Writer: RAY CHATELIN



Rapa Nui is a place where the 21st century is somewhat out of place and where, it seems at times, there are as many people riding horses down the main streets of the island’s only town, Hanga Roa, as there are cars and trucks.

What gives this place its charm is that it’s removed from the world’s high-tech lifestyles and the smooth tourism mainstream that dominates most Pacific islands. Its residents have a culture that’s somewhere between Chilean and Polynesian and their daily lifestyle offers only a reluctant nod to the current century.

Located at the southern end of Polynesia about 3,822 kilometres from its nearest major Polynesian neighbour, Tahiti, and some 3,540 kilometres from the Chilean mainland and measuring just 166 square kilometres in size, Rapa Nui is one of the most remote destinations in the Pacific.

If you seek wide sweeping beaches and stretches of waterfront hotels and beach bars, this place isn’t for you. 

So why go there? Well, for the same reason you’d visit Angkor Wat, the Taj Mahal, Petra or Machu Picchu—to experience the past in a unique setting found nowhere else on the planet. It has a sense of exotic mystery.

The island is home to about 5,000 humans, an estimated 4,000 horses—most of which run wild—887 giant stone figures (called moai) scattered around the island, countless dogs that bark throughout the night and roosters that can’t get the time straight. Walk among these massive moai and the stone quarries from which these carvings were made, and you feel you’ve been transported into another time.

A Land of Many Names

Chances are you don’t know the island as Rapa Nui, but by its more common name, Easter Island. However, if that seems confusing, it also has a third name, Isla de Pascua. In Chile you’ll hear its Spanish name frequently as the island was annexed by Chile in 1888.
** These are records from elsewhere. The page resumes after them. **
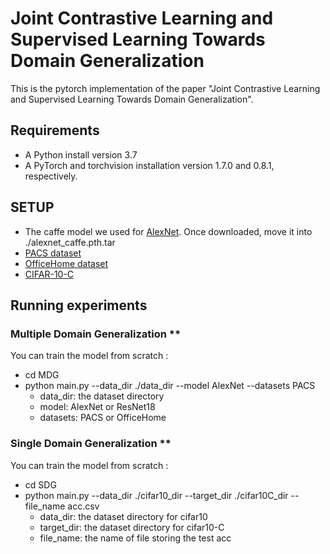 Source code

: # Joint Contrastive Learning and Supervised Learning Towards  Domain Generalization
This is the pytorch implementation of the paper "Joint Contrastive Learning and Supervised Learning Towards  Domain Generalization".

## Requirements

* A Python install version 3.7
* A PyTorch and torchvision installation version 1.7.0 and 0.8.1, respectively.

## SETUP

*   The caffe model we used for [AlexNet](https://drive.google.com/file/d/1wUJTH1Joq2KAgrUDeKJghP1Wf7Q9w4z-/view?usp=sharing). Once downloaded, move it into ./alexnet_caffe.pth.tar
*  [PACS dataset](http://www.eecs.qmul.ac.uk/~dl307/project_iccv2017)
*  [OfficeHome dataset](https://www.hemanthdv.org/officeHomeDataset.html)
*  [CIFAR-10-C](https://github.com/hendrycks/robustness)

## Running experiments
### Multiple Domain Generalization **
You can train the model from scratch :
+ cd MDG
+ python main.py --data_dir ./data_dir --model AlexNet --datasets PACS
	+	data_dir: the dataset directory
	+	model: AlexNet or ResNet18
	+	datasets: PACS or OfficeHome

### Single Domain Generalization **
You can train the model from scratch :
+ cd SDG
+ python main.py --data_dir ./cifar10_dir --target_dir ./cifar10C_dir --file_name acc.csv
	+	data_dir: the dataset directory for cifar10
	+	target_dir: the dataset directory for cifar10-C
	+	file_name: the name of file storing the test acc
It got its Easter Island name when Jacob Roggeween, a Dutch Admiral, sighted the island for the first time on Easter Sunday in 1722. However islanders prefer to use its Polynesian name and residents are fiercely proud of their origins, culture, myths and legends. UNESCO designated the island a World Heritage Site in 1995 and the World Monuments Fund declared it a “most endangered” location in 1996.

The Moai

How large are they? The largest measure up to 21 metres high and weigh some 12 tonnes. They have consistent features; a raised platform made of fitted stones and rubble, a ramp that is often paved with beach cobbles, and a levelled court in front. They were rolled from the quarry on logs and placed to look over a ceremonial area with their backs to the sea.  

Carbon dating has the oldest dating back to the year 800 while the most recent is from 1500 at which point inter-tribal warfare brought their construction to a halt. The island population eventually reached its greatest at about 10,000, which was far beyond the island’s capacity of sustainability. Historians speculate that the ancient residents depleted the entire island of trees in the construction and raising of these giant statues. Consequently, the terrain is rather barren and desert-like.

There are two main must-see moai locations on the island—the moaiat Ahu Tongariki with its 15 erected statues, and the massive quarry at Rano Raraku with more than 390 giant moai lying abandoned on the hillsides. Both are easily accessible although getting to the quarry is a bit of an uphill hike.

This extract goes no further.